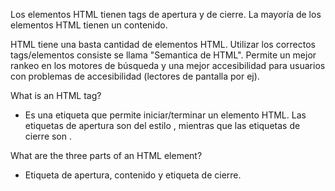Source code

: Los elementos HTML tienen tags de apertura y de cierre. La mayoría de los elementos HTML tienen un contenido.

HTML tiene una basta cantidad de elementos HTML. Utilizar los correctos tags/elementos consiste se llama "Semantica de HTML". Permite un mejor rankeo en los motores de búsqueda y una mejor accesibilidad para usuarios con problemas de accesibilidad (lectores de pantalla por ej).

What is an HTML tag?

- Es una etiqueta que permite iniciar/terminar un elemento HTML. Las etiquetas de apertura son del estilo <tag>, mientras que las etiquetas de cierre son </tag>.

What are the three parts of an HTML element?

- Etiqueta de apertura, contenido y etiqueta de cierre.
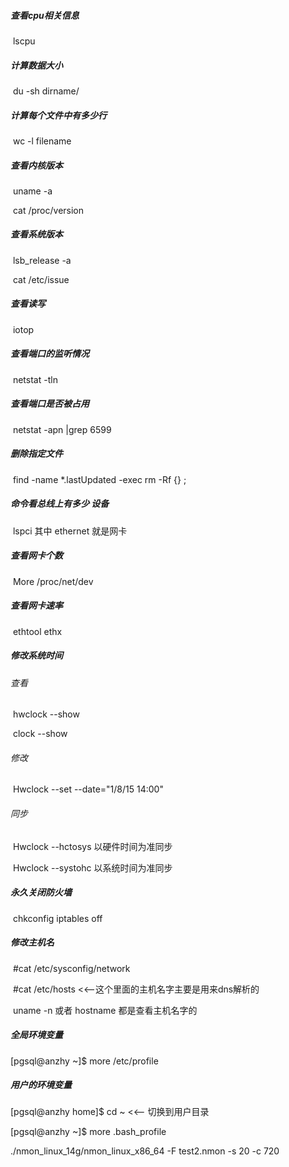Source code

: ##### 查看cpu相关信息

​	lscpu

##### 计算数据大小

​	du   -sh  dirname/  

##### 计算每个文件中有多少行

​	wc -l   filename 

##### 查看内核版本

​	uname -a   

​	cat   /proc/version

##### 查看系统版本

​	lsb_release   -a   

​	cat   /etc/issue 

##### 查看读写

​	iotop

##### 查看端口的监听情况

​	netstat   -tln 

##### 查看端口是否被占用

​	netstat   -apn \|grep 6599

##### 删除指定文件

​	find  -name    *.lastUpdated -exec rm -Rf {} \;

##### 命令看总线上有多少 设备 

​	lspci   其中   ethernet 就是网卡

##### 查看网卡个数

​	More   /proc/net/dev

##### 查看网卡速率

​	ethtool ethx

##### 修改系统时间

###### 查看

​	hwclock    --show

​	clock  --show

###### 修改

​	Hwclock   --set --date="1/8/15 14:00"

###### 同步

​	Hwclock   --hctosys  以硬件时间为准同步

​	Hwclock   --systohc 以系统时间为准同步

##### 永久关闭防火墙

​	chkconfig iptables   off 

##### 修改主机名

​	#cat /etc/sysconfig/network 

​	#cat /etc/hosts  <<--这个里面的主机名字主要是用来dns解析的 

​	uname -n 或者 hostname 都是查看主机名字的

##### 全局环境变量

[pgsql@anzhy ~]$ more /etc/profile

##### 用户的环境变量

[pgsql@anzhy home]$ cd ~         <<-- 切换到用户目录

[pgsql@anzhy ~]$ more .bash_profile



./nmon_linux_14g/nmon_linux_x86_64 -F test2.nmon  -s 20 -c 720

::::

**Action item**
Each entry above should be given again exactly, with its pictures omitted.

**Completed task**
Source code

: Los elementos HTML tienen tags de apertura y de cierre. La mayoría de los elementos HTML tienen un contenido.

HTML tiene una basta cantidad de elementos HTML. Utilizar los correctos tags/elementos consiste se llama "Semantica de HTML". Permite un mejor rankeo en los motores de búsqueda y una mejor accesibilidad para usuarios con problemas de accesibilidad (lectores de pantalla por ej).

What is an HTML tag?

- Es una etiqueta que permite iniciar/terminar un elemento HTML. Las etiquetas de apertura son del estilo <tag>, mientras que las etiquetas de cierre son </tag>.

What are the three parts of an HTML element?

- Etiqueta de apertura, contenido y etiqueta de cierre.
Source code

: ##### 查看cpu相关信息

​	lscpu

##### 计算数据大小

​	du   -sh  dirname/  

##### 计算每个文件中有多少行

​	wc -l   filename 

##### 查看内核版本

​	uname -a   

​	cat   /proc/version

##### 查看系统版本

​	lsb_release   -a   

​	cat   /etc/issue 

##### 查看读写

​	iotop

##### 查看端口的监听情况

​	netstat   -tln 

##### 查看端口是否被占用

​	netstat   -apn \|grep 6599

##### 删除指定文件

​	find  -name    *.lastUpdated -exec rm -Rf {} \;

##### 命令看总线上有多少 设备 

​	lspci   其中   ethernet 就是网卡

##### 查看网卡个数

​	More   /proc/net/dev

##### 查看网卡速率

​	ethtool ethx

##### 修改系统时间

###### 查看

​	hwclock    --show

​	clock  --show

###### 修改

​	Hwclock   --set --date="1/8/15 14:00"

###### 同步

​	Hwclock   --hctosys  以硬件时间为准同步

​	Hwclock   --systohc 以系统时间为准同步

##### 永久关闭防火墙

​	chkconfig iptables   off 

##### 修改主机名

​	#cat /etc/sysconfig/network 

​	#cat /etc/hosts  <<--这个里面的主机名字主要是用来dns解析的 

​	uname -n 或者 hostname 都是查看主机名字的

##### 全局环境变量

[pgsql@anzhy ~]$ more /etc/profile

##### 用户的环境变量

[pgsql@anzhy home]$ cd ~         <<-- 切换到用户目录

[pgsql@anzhy ~]$ more .bash_profile



./nmon_linux_14g/nmon_linux_x86_64 -F test2.nmon  -s 20 -c 720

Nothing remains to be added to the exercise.